Il sistema proporzionale nasce dall'idea che il Parlamento (sia esso nazionale, sovranazionale o locale) debba rappresentare fedelmente la società, con tutte le sue differenze politiche, sociali e culturali. In ogni circoscrizione si assegnano più seggi e tale assegnazione avviene in proporzione ai voti ottenuti dai vari partiti politici. Anche una minoranza, per quanto piccola, può essere in tal modo rappresentata in Parlamento, magari con pochissimi deputati, e ciò realizza sicuramente un'esigenza democratica. Ma tale sistema favorisce anche la frammentazione della rappresentanza parlamentare, rendendo più difficile la formazione delle maggioranze e favorendo quindi l'instabilità dei governi.

Quanto al sistema maggioritario, esso nasce proprio dall'esigenza di favorire la stabilità governativa: in ogni circoscrizione i seggi vengono assegnati soltanto a chi conquista la maggioranza dei voti, anche se si tratta di una maggioranza relativa (inferiore cioè al 51%).
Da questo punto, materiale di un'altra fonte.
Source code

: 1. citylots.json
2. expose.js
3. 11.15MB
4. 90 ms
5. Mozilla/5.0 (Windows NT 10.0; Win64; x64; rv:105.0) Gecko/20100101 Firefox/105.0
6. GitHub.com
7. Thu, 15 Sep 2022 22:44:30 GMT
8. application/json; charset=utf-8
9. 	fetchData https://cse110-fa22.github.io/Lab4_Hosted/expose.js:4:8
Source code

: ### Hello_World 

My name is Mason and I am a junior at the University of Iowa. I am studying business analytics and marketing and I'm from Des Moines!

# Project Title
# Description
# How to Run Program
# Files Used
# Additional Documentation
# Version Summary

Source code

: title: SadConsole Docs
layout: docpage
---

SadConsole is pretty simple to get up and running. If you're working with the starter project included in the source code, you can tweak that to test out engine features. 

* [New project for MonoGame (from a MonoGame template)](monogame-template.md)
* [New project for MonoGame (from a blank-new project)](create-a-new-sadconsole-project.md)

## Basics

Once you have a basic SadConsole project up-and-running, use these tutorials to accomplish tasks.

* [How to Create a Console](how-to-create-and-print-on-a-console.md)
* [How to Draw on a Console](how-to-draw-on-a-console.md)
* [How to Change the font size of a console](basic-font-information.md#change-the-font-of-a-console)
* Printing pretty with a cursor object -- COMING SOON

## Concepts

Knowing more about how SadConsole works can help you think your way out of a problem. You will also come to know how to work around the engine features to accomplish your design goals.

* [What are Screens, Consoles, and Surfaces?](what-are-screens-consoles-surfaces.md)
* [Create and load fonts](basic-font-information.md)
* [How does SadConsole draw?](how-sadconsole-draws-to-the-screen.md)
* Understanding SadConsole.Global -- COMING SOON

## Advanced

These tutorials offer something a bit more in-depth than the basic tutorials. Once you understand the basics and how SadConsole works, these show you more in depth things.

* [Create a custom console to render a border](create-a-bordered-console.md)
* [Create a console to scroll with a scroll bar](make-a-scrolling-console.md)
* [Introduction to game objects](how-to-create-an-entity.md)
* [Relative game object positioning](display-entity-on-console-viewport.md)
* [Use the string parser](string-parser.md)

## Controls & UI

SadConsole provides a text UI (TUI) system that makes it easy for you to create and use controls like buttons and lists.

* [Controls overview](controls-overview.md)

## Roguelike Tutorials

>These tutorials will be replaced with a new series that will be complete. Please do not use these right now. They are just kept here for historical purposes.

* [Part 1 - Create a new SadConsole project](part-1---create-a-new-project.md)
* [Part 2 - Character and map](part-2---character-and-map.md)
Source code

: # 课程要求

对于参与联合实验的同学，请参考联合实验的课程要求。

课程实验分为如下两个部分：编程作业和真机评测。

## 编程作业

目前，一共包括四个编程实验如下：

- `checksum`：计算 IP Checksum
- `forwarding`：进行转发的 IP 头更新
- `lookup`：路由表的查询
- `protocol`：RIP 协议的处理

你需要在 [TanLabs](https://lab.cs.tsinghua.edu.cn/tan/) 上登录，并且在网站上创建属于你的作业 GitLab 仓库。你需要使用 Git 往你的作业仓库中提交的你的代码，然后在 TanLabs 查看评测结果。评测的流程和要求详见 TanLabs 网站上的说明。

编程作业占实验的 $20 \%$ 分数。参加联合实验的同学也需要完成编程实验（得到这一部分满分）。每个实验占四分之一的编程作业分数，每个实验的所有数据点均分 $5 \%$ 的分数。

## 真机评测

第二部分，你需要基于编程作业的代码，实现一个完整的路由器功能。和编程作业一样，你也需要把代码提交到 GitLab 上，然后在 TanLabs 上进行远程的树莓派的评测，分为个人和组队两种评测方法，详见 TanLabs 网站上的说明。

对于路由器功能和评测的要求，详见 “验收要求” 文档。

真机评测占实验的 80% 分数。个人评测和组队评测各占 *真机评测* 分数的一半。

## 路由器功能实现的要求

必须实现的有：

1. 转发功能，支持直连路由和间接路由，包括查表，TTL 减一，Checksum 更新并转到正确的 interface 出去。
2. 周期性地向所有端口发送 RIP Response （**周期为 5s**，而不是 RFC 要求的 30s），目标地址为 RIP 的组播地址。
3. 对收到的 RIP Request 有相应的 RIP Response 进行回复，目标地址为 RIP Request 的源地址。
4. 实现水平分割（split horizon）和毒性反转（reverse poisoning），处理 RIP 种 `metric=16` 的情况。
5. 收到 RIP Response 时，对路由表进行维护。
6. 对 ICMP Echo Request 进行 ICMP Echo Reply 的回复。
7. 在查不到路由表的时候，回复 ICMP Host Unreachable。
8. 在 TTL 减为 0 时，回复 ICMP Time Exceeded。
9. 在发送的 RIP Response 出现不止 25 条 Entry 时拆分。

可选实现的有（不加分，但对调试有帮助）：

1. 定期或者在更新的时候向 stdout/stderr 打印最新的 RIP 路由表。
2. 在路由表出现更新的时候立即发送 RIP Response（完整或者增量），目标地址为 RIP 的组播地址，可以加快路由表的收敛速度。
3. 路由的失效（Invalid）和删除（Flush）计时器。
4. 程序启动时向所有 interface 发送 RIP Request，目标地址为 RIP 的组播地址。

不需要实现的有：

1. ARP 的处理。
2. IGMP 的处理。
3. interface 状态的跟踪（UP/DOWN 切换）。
In tal modo i partiti più grandi vengono favoriti, mentre i più piccoli sono penalizzati: a essi non rimane che allearsi con i primi, se vogliono entrare in Parlamento. Tale sistema tende pertanto a creare un sistema bipolare, nel quale vi sono soltanto due partiti o due coalizioni; esso inoltre garantisce un elevato numero di seggi ai vincitori delle elezioni e quindi favorisce la stabilità dei governi.

Il sistema maggioritario può essere uninominale (ogni collegio elegge un solo deputato) o plurinominale (ogni collegio elegge più deputati), a un turno (si vota una volta sola) o a due turni (se nella prima votazione nessun candidato raggiunge il 51% dei voti, i due candidati che hanno ottenuto più voti si presentano di nuovo al voto, che viene chiamato ballottaggio).

Naturalmente non esiste una soluzione ideale: la scelta del sistema elettorale dipende dalle esigenze politiche che si vogliono soddisfare e in particolare dalla storia del paese al quale si deve applicare.